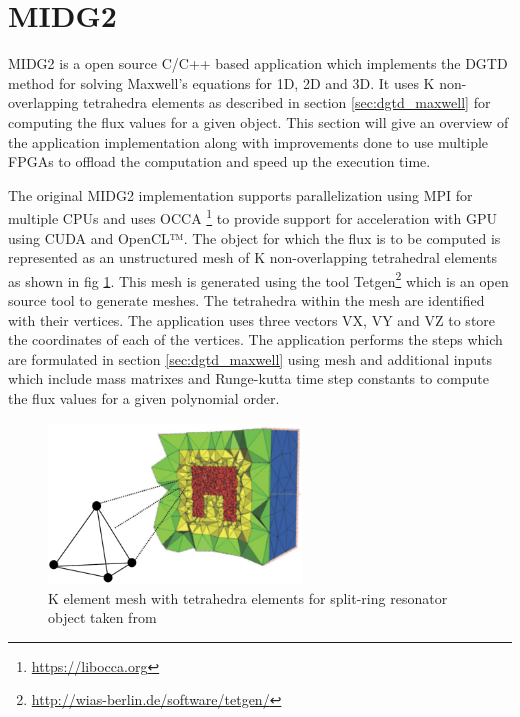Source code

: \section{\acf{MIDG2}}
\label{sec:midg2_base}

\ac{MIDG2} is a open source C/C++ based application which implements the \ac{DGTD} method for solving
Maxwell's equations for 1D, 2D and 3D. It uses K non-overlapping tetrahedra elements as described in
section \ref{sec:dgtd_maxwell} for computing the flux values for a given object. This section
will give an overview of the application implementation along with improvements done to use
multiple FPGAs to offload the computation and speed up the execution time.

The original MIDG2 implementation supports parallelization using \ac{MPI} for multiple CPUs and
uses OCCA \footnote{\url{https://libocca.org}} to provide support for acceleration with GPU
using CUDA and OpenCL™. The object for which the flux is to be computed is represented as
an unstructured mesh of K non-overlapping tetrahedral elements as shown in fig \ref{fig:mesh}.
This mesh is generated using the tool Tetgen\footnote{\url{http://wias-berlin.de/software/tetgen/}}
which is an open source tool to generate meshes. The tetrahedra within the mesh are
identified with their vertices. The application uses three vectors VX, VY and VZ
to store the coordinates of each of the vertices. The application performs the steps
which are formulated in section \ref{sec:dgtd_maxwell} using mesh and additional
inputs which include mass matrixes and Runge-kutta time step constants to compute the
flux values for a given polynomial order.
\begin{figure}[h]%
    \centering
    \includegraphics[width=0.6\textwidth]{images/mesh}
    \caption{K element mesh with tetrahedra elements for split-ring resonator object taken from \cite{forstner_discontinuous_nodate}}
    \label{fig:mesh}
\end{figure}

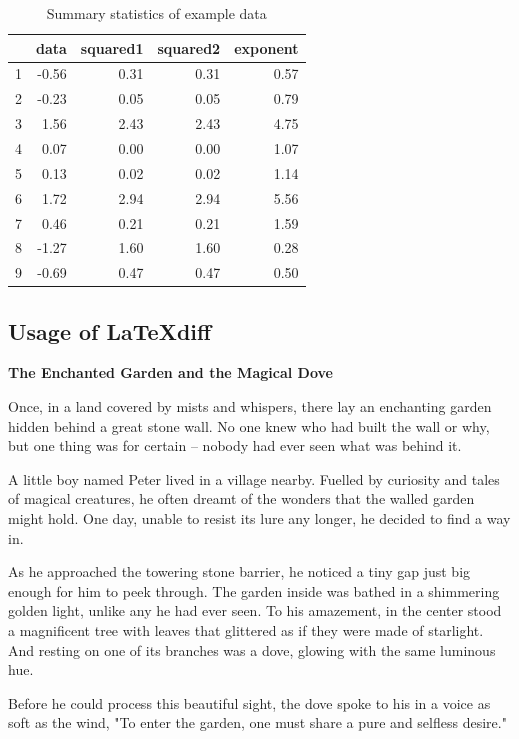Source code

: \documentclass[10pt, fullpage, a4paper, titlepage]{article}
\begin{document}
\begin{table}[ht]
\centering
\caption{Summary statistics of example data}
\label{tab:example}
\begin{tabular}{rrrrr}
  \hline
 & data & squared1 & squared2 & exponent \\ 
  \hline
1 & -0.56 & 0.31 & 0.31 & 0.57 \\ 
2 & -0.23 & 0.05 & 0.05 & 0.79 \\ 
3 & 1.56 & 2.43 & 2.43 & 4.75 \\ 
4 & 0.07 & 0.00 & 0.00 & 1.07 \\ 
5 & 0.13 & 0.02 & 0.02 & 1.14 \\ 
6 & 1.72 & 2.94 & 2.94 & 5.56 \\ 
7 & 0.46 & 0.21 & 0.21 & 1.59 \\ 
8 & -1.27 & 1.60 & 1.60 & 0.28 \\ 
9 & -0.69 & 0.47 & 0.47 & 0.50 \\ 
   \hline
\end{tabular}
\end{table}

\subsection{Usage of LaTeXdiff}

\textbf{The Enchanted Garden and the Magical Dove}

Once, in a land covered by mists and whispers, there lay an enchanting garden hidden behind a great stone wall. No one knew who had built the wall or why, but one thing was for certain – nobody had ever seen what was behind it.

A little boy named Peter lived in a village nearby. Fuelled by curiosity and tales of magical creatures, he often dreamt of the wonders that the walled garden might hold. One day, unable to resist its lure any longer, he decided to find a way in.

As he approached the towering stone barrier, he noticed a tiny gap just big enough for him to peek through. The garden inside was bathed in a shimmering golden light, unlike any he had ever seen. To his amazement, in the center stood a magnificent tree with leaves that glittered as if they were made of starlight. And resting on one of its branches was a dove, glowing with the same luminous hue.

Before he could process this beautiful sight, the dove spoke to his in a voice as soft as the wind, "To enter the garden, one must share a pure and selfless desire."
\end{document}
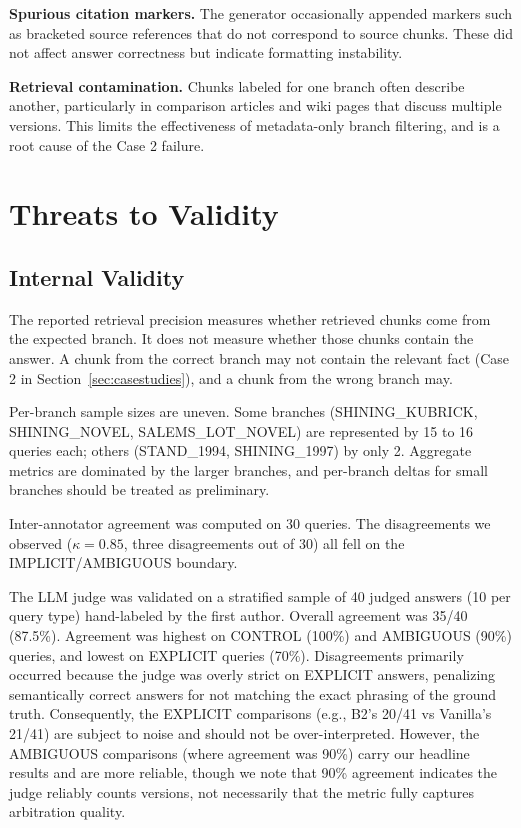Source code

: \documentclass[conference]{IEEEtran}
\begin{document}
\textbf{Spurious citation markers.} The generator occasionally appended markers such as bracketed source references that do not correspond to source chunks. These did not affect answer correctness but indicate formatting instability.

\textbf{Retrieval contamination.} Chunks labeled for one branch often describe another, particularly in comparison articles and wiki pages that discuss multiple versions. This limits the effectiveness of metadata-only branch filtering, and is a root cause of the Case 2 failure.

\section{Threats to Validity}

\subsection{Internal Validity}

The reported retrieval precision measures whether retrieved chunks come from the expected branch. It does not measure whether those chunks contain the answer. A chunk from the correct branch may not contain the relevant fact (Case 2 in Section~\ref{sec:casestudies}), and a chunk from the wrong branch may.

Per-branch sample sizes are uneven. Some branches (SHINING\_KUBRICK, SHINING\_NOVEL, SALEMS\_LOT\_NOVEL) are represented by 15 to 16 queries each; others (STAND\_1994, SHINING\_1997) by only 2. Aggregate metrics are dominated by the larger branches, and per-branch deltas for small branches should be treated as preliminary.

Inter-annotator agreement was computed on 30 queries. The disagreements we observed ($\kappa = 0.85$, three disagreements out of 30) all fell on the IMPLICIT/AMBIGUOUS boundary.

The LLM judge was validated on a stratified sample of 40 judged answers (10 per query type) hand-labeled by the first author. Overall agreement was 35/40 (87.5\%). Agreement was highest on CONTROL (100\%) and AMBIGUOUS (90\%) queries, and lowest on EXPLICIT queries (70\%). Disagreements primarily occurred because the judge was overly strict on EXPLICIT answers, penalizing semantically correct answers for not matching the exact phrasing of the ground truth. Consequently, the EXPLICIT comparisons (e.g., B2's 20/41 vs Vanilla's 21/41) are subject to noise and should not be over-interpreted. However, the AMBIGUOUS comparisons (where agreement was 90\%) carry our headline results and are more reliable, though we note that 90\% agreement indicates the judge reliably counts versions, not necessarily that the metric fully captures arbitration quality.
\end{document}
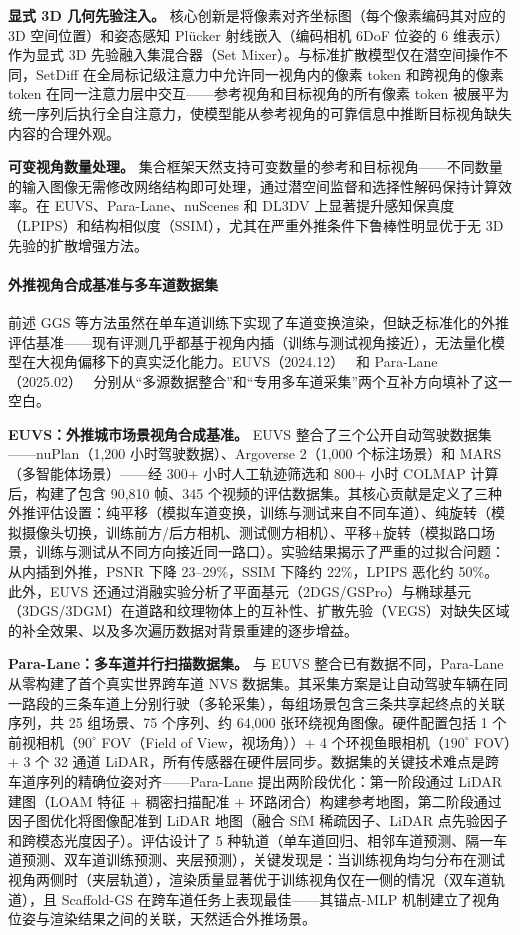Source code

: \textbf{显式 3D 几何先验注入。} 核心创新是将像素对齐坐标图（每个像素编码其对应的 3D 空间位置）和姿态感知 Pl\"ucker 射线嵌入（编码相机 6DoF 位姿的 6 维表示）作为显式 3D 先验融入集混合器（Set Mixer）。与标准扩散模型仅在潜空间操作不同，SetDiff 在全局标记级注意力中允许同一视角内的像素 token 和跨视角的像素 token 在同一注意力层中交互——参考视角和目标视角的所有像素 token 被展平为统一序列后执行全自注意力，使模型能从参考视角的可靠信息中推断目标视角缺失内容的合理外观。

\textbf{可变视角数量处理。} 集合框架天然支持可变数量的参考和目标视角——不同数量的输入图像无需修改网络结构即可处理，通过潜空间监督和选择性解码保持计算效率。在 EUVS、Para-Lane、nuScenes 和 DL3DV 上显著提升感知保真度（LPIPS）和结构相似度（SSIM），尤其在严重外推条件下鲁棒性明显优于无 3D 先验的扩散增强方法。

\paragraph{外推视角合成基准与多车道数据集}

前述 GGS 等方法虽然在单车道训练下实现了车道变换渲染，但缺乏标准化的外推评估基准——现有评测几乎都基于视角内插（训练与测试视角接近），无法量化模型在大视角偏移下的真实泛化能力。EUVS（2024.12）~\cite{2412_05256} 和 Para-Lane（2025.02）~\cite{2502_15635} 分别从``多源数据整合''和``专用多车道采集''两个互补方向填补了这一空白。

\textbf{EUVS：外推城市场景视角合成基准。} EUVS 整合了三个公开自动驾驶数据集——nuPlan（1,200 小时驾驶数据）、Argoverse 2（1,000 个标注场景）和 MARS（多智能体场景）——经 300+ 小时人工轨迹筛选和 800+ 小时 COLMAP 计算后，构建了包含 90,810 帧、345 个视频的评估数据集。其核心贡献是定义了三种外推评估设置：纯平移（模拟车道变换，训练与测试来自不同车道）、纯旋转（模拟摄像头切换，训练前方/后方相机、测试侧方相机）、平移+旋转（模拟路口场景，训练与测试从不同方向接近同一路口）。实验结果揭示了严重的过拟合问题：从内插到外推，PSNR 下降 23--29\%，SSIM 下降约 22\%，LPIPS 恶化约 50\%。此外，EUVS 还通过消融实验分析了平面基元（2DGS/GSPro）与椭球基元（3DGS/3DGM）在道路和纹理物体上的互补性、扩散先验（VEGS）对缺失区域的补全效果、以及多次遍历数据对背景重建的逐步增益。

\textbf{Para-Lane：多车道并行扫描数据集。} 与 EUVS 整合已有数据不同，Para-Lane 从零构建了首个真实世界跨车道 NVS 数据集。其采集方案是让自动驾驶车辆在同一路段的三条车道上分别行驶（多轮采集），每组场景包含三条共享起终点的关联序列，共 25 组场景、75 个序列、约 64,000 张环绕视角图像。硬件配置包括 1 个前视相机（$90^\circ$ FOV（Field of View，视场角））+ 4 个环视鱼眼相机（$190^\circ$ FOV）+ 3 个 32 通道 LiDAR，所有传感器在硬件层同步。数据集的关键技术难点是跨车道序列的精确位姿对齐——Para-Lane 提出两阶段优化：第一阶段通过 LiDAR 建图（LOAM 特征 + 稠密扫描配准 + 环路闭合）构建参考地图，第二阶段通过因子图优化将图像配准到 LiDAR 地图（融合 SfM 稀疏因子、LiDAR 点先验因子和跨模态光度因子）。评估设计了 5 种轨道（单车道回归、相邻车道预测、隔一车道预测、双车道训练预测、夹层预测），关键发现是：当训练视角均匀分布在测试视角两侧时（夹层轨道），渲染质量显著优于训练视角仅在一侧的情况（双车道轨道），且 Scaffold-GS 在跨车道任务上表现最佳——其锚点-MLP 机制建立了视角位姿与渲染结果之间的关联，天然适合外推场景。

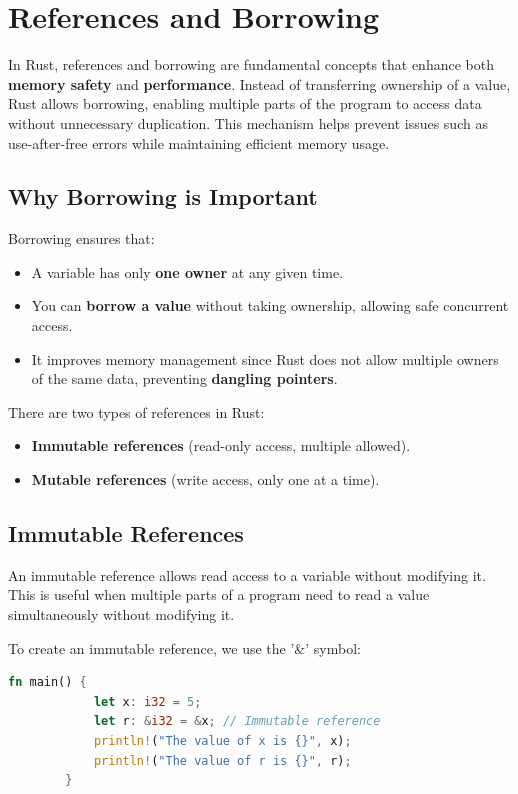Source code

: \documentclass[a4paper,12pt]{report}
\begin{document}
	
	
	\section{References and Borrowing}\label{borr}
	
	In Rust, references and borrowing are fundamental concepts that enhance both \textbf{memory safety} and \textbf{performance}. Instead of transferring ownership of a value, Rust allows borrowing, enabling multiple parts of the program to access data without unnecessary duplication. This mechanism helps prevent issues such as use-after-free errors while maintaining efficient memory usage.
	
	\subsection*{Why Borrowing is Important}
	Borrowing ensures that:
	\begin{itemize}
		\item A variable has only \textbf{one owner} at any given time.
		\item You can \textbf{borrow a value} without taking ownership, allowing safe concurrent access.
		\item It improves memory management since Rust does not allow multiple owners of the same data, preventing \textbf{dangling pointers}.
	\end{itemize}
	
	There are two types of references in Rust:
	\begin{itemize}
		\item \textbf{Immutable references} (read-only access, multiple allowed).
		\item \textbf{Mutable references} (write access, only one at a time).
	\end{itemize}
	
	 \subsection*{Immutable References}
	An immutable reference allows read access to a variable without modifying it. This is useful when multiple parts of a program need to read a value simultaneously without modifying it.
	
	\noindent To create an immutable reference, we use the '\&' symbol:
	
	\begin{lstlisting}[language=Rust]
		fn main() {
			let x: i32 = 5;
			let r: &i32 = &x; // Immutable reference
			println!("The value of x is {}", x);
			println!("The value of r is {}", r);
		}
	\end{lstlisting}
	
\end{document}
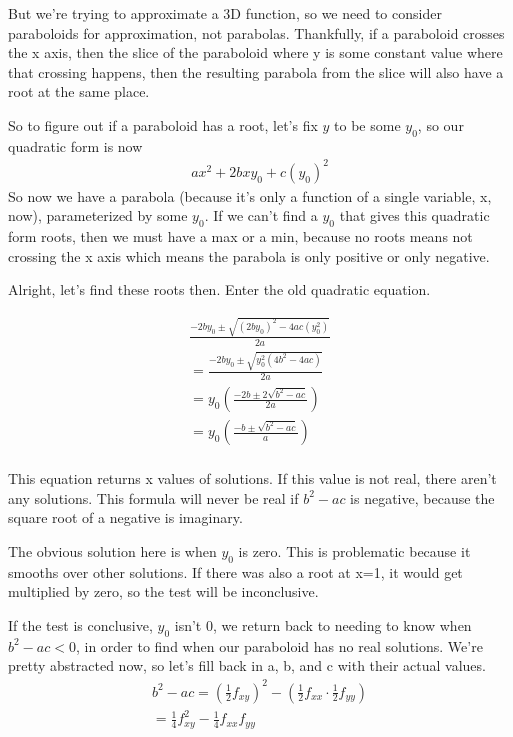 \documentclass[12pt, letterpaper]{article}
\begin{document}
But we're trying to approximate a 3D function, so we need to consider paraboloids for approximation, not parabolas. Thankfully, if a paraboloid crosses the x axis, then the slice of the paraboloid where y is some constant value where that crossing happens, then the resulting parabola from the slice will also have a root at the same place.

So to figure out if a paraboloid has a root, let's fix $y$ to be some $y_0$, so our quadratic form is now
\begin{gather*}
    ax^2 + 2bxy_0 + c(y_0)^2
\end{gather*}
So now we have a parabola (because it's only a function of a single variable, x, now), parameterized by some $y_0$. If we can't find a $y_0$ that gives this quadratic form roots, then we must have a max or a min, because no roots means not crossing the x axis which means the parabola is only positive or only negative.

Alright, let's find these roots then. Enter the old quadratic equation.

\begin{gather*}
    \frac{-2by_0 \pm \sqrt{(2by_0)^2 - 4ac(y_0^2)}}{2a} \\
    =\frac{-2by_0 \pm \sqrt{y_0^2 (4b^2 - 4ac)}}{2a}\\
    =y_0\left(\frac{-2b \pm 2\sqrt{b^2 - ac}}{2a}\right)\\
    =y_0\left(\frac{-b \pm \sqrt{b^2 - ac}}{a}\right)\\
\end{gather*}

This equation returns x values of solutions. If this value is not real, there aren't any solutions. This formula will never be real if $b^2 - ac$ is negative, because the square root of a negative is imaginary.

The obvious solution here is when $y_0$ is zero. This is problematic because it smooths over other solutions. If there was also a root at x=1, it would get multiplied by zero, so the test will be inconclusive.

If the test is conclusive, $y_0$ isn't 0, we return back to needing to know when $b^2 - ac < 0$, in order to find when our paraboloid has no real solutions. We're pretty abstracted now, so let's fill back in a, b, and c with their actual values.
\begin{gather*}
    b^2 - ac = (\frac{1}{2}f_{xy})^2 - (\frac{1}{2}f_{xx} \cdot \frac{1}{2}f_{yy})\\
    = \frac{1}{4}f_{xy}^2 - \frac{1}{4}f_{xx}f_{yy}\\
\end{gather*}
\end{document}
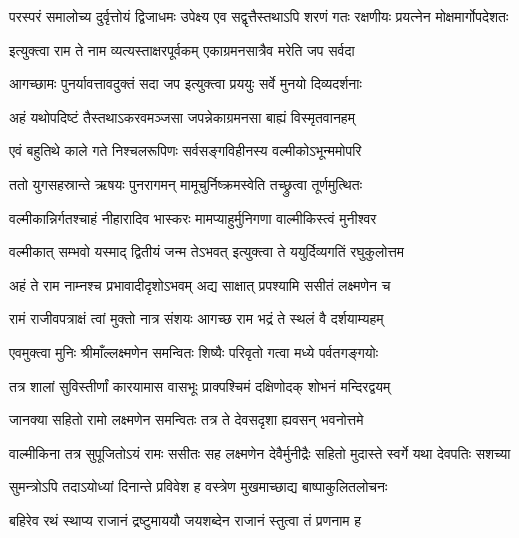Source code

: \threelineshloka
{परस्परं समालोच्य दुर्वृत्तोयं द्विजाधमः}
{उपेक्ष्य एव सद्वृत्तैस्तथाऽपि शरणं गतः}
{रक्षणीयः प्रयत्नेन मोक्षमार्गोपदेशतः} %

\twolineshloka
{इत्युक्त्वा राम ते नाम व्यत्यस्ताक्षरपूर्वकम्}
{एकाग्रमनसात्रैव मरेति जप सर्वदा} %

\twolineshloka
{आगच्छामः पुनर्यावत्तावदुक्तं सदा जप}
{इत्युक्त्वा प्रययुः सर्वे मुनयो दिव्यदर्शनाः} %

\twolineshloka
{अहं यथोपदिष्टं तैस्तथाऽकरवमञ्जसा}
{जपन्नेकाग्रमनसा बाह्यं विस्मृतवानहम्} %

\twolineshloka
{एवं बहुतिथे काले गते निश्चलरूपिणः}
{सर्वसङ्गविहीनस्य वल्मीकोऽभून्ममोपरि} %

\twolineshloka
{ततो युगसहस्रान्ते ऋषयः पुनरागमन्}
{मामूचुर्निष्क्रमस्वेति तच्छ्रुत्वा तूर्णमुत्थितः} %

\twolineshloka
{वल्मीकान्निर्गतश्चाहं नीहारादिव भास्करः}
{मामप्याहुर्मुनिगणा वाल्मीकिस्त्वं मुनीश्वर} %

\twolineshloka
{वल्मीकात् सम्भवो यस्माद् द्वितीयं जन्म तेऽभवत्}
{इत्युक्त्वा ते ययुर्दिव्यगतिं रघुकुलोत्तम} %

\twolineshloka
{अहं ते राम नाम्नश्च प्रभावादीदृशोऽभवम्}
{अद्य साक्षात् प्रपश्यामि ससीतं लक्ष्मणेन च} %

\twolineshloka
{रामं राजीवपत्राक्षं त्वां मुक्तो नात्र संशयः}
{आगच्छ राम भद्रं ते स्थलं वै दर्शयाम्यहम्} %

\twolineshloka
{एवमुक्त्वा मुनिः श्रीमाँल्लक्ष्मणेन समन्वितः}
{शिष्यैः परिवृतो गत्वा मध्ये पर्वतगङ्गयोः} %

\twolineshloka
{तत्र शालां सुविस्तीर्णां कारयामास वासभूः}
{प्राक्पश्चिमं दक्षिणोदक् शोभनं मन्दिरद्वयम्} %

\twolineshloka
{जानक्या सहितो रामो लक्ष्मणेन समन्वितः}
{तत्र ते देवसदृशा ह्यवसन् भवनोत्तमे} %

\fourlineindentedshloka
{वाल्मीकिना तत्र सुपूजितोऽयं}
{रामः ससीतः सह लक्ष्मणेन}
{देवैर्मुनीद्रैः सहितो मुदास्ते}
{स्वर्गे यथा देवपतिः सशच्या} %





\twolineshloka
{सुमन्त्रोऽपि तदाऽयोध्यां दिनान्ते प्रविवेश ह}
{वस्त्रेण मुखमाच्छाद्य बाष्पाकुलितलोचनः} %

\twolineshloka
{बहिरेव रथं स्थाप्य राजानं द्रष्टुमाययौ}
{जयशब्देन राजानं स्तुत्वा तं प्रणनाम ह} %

> [EXERCISE PROMPT] Output, exactly as written, only the lines from the beginning of the listing through the line containing "object. This section", both included, and no pictures.

> [ANSWER TO THE EXERCISE]
Source code

: \section{\acf{MIDG2}}
\label{sec:midg2_base}

\ac{MIDG2} is a open source C/C++ based application which implements the \ac{DGTD} method for solving
Maxwell's equations for 1D, 2D and 3D. It uses K non-overlapping tetrahedra elements as described in
section \ref{sec:dgtd_maxwell} for computing the flux values for a given object. This section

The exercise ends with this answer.